Taking back our information — even as we leave our information where it is

This is the second in a series of posts on the theme of “Taking back our information”. The first post in this series had the subtitle: “Let’s get out of the export/import business & build places of our own for digital information”

There are good reasons to get out of the export/import business when it comes to the management of our personal information. Even as initiatives like the Data Liberation Front work towards making things easier, information export from an application (and then import into other applications) will remain a hassle for basic reasons. The export/import process takes time, is fundamentally “lossy” and often leaves us in wishing we didn’t have to choose between application A and B. Why not both? Instead of moving our information between applications, why can’t applications come to our information?

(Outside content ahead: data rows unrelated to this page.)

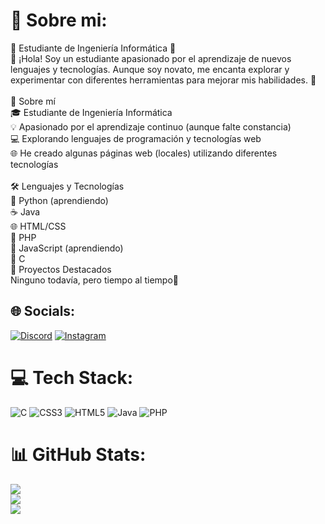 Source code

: # 💫 Sobre mi:
🌟 Estudiante de Ingeniería Informática 🌟<br>👋 ¡Hola! Soy un estudiante apasionado por el aprendizaje de nuevos lenguajes y tecnologías. Aunque soy novato, me encanta explorar y experimentar con diferentes herramientas para mejorar mis habilidades. 🚀<br><br>🌱 Sobre mí<br>🎓 Estudiante de Ingeniería Informática<br>💡 Apasionado por el aprendizaje continuo (aunque falte constancia)<br>💻 Explorando lenguajes de programación y tecnologías web<br>🌐 He creado algunas páginas web (locales) utilizando diferentes tecnologías<br><br>🛠️ Lenguajes y Tecnologías<br>🐍 Python (aprendiendo)<br>☕ Java<br>🌐 HTML/CSS<br>🐘 PHP<br>🌟 JavaScript (aprendiendo)<br>🔧 C<br>🌟 Proyectos Destacados<br>Ninguno todavía, pero tiempo al tiempo🙂<br>


## 🌐 Socials:
[![Discord](https://img.shields.io/badge/Discord-%237289DA.svg?logo=discord&logoColor=white)](https://discord.gg/angelo_eyama) [![Instagram](https://img.shields.io/badge/Instagram-%23E4405F.svg?logo=Instagram&logoColor=white)](https://instagram.com/angelo_eyama) 

# 💻 Tech Stack:
![C](https://img.shields.io/badge/c-%2300599C.svg?style=for-the-badge&logo=c&logoColor=white) ![CSS3](https://img.shields.io/badge/css3-%231572B6.svg?style=for-the-badge&logo=css3&logoColor=white) ![HTML5](https://img.shields.io/badge/html5-%23E34F26.svg?style=for-the-badge&logo=html5&logoColor=white) ![Java](https://img.shields.io/badge/java-%23ED8B00.svg?style=for-the-badge&logo=openjdk&logoColor=white) ![PHP](https://img.shields.io/badge/php-%23777BB4.svg?style=for-the-badge&logo=php&logoColor=white)
# 📊 GitHub Stats:
![](https://github-readme-stats.vercel.app/api?username=Angelo-Eyama&theme=merko&hide_border=false&include_all_commits=false&count_private=false)<br/>
![](https://github-readme-streak-stats.herokuapp.com/?user=Angelo-Eyama&theme=merko&hide_border=false)<br/>
![](https://github-readme-stats.vercel.app/api/top-langs/?username=Angelo-Eyama&theme=merko&hide_border=false&include_all_commits=false&count_private=false&layout=compact)

<!-- Proudly created with GPRM ( https://gprm.itsvg.in ) -->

We get a small glimpse for how this might work by considering a lengthening list of Web-based applets for editing the content of photographs: Fauxto, Flauntr, Fotoflexer, Lunapic, Phixr, Phoenix, Photoshop.com, , Picture2Life, Pixenate, Pixer.us, Pixlr, Preloadr, PXN8, Snipshot, Snipshot Pro, Splashup. Applets work with pictures saved in standard formats. Applets let us browse to these pictures as files in our local file system.

More interesting, many of these applets let us work with our pictures as stored in a service like Facebook or Flickr. If we have a URL for the photo, we can open the photo directly into a photo-editing applet. Otherwise, we can often browse to a desired photo by first selecting a containing folder or “album”. Behind the scenes, applets make use (directly and indirectly via dialogs such as “File Open”) of relevant APIs. For photos stored in files locally in the user’s file system, applets might use one of the Windows APIs (e.g. Win32) or one of the Mac OS X APIs. For photos stored in a Web service such as Facebook or Flickr, applets might use the Graph API or the Flickr API.

Applets come close to supporting a model we are familiar with from our work with files stored locally on our personal computer: Browse, select, open, edit…

And…? We might like to complete the sequence with “save & close”. Or, perhaps even better, we might like support of a model in which changes are immediate (but with an option to undo) as, for example, they are when we edit notes in OneNote.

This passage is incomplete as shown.